Ellis Island en quelques mots
Tout le monde connaît la statue de la liberté. Située sur l’île d’Ellis Island, elle ne se trouve qu’a quelques km du continent américain. Géographie idéale pour accueillir les bateaux venus des quatre coins du monde. Aujourd’hui, c’est un lieu touristique, hier c’était la dernière étape avant de fouler un nouveau pays, de construire une nouvelle vie pour 14 millions de personnes. L’Amérique comme terre d’accueil, c’est le joli rêves de tous ces gens qui fuient leur pays d’origine. Mais les premiers arrivés sont les premiers servis. Les conditions d’entrée sur le sol américain se durcissent et les prix ne cessent d’augmenter. De nouveaux visages, pourquoi pas, mais des corps en pleine santé, des têtes bien faites et des porte-feuilles bien remplis.
Ellis Island en quelques dates
1892 : Ouverture du centre fédéral d’immigration
1917 : mise en place d’un test d’alphabétisation. Les migrants doivent savoir lire et écrire dans leur langue maternelle.
1924 : loi sur les quotas d’immigration
1929 : Ellis Island devient un centre de détention pour les personnes expulsées (dissidents politiques, anarchistes ou chômeurs)

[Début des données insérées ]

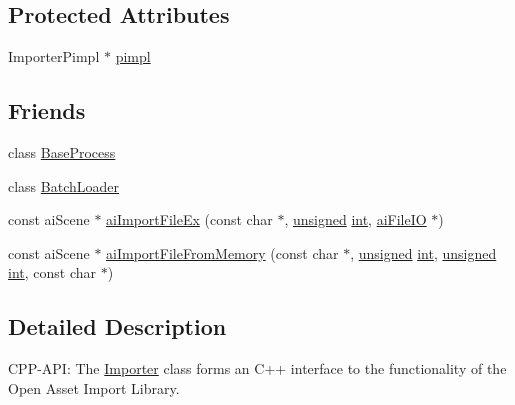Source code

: \subsection*{Protected Attributes}
\begin{DoxyCompactItemize}
\item 
Importer\-Pimpl $\ast$ \hyperlink{class_assimp_1_1_importer_a3928bb8d375fd676dd5dbe33382e46ce}{pimpl}
\end{DoxyCompactItemize}
\subsection*{Friends}
\begin{DoxyCompactItemize}
\item 
class \hyperlink{class_assimp_1_1_importer_a7624adc48d8bacb15f1f29efa2c9c63b}{Base\-Process}
\item 
class \hyperlink{class_assimp_1_1_importer_a5fea0896b948727f91147b236db38086}{Batch\-Loader}
\item 
const ai\-Scene $\ast$ \hyperlink{class_assimp_1_1_importer_af625a61cb616962fa3ba3475843709a0}{ai\-Import\-File\-Ex} (const char $\ast$, \hyperlink{_free_image_8h_a425076c7067a1b5166e2cc530e914814}{unsigned} \hyperlink{wglew_8h_a500a82aecba06f4550f6849b8099ca21}{int}, \hyperlink{structai_file_i_o}{ai\-File\-I\-O} $\ast$)
\item 
const ai\-Scene $\ast$ \hyperlink{class_assimp_1_1_importer_abeab099f57452e48c11077a2fffdc08a}{ai\-Import\-File\-From\-Memory} (const char $\ast$, \hyperlink{_free_image_8h_a425076c7067a1b5166e2cc530e914814}{unsigned} \hyperlink{wglew_8h_a500a82aecba06f4550f6849b8099ca21}{int}, \hyperlink{_free_image_8h_a425076c7067a1b5166e2cc530e914814}{unsigned} \hyperlink{wglew_8h_a500a82aecba06f4550f6849b8099ca21}{int}, const char $\ast$)
\end{DoxyCompactItemize}


\subsection{Detailed Description}
C\-P\-P-\/\-A\-P\-I\-: The \hyperlink{class_assimp_1_1_importer}{Importer} class forms an C++ interface to the functionality of the Open Asset Import Library.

1950 : Les communistes ne peuvent plus s’installer en Amérique
1954 : Fermeture d’Ellis Island
Ellis Island de Georges Perec
Une introduction à l’île
Ce livre se lit comme une présentation. Georges Perec relate des faits. En 1978, l’institut audiovisuel lui demande de faire équipe avec Robert Bober pour réaliser un reportage sur la célèbre île d’Ellis Island. D’abord simple lieu de passage, elle devient vite étouffante pour les immigrés qui se voient scrutés et jugés après des semaines de traversée éprouvante.

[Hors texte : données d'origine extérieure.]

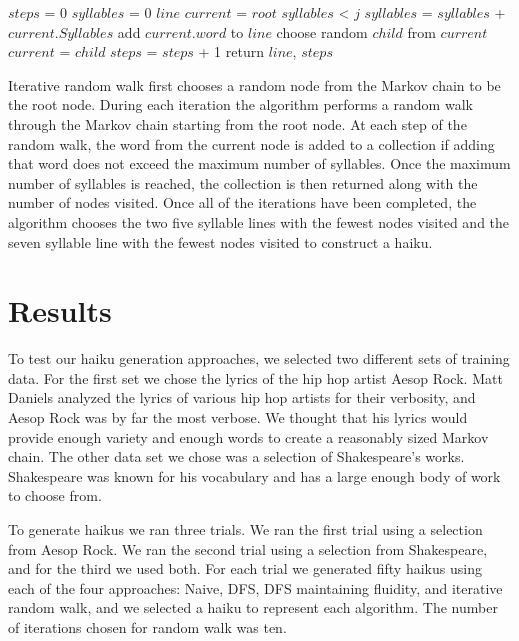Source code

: \documentclass[]{article}
\begin{document}
\begin{algorithm}[H]
	\caption{$RandomWalk(root, j)$} \label{RandomWalk}
	\begin{algorithmic}[1]
		\State $steps$ = 0
		\State $syllables$ = 0
		\State $line$
		\State $current$ = $root$
		\While $syllables$ < $j$
				$syllables$ = $syllables$ + $current.Syllables$
				\State add $current.word$ to $line$
			\EndIf
			\State choose random $child$ from $current$
			$current$ = $child$
			$steps$ = $steps$ + 1
		\EndWhile
		\State return $line$, $steps$
	\end{algorithmic}
\end{algorithm}

Iterative random walk first chooses a random node from the Markov chain to be the root node. During each iteration the algorithm performs a random walk through the Markov chain starting from the root node. At each step of the random walk, the word from the current node is added to a collection if adding that word does not exceed the maximum number of syllables. Once the maximum number of syllables is reached, the collection is then returned along with the number of nodes visited. Once all of the iterations have been completed, the algorithm chooses the two five syllable lines with the fewest nodes visited and the seven syllable line with the fewest nodes visited to construct a haiku. 

\section{Results}
To test our haiku generation approaches, we selected two different sets of training data. For the first set we chose the lyrics of the hip hop artist Aesop Rock. Matt Daniels analyzed the lyrics of various hip hop artists for their verbosity, and Aesop Rock was by far the most verbose\cite{Vocab}. We thought that his lyrics would provide enough variety and enough words to create a reasonably sized Markov chain. The other data set we chose was a selection of Shakespeare's works. Shakespeare was known for his vocabulary and has a large enough body of work to choose from.

To generate haikus we ran three trials. We ran the first trial using a selection from Aesop Rock. We ran the second trial using a selection from Shakespeare, and for the third we used both. For each trial we generated fifty haikus using each of the four approaches: Naive, DFS, DFS maintaining fluidity, and iterative random walk, and we selected a haiku to represent each algorithm. The number of iterations chosen for random walk was ten.
\end{document}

Terre de personne donc Terre de tous, l’Amérique n’honore pas toujours ses promesses d’avenir meilleur et n’autorise pas tout le monde à fouler son sol. Construire une culture commune en effaçant ses particularités c’est le mantra de ce pays tout neuf.
Perec nous montre bien cette évolution, ce durcissement dans les droits d’entrée en utilisant des chiffres concrets, des lieux existants. Les mots sont justes, les données exactes. Ce livre n’est pas un roman mais un travail journalistique.
Même s’il ne raconte aucun destin, les mots de Perec nous plongent dans l’attente, l’espoir et la peur.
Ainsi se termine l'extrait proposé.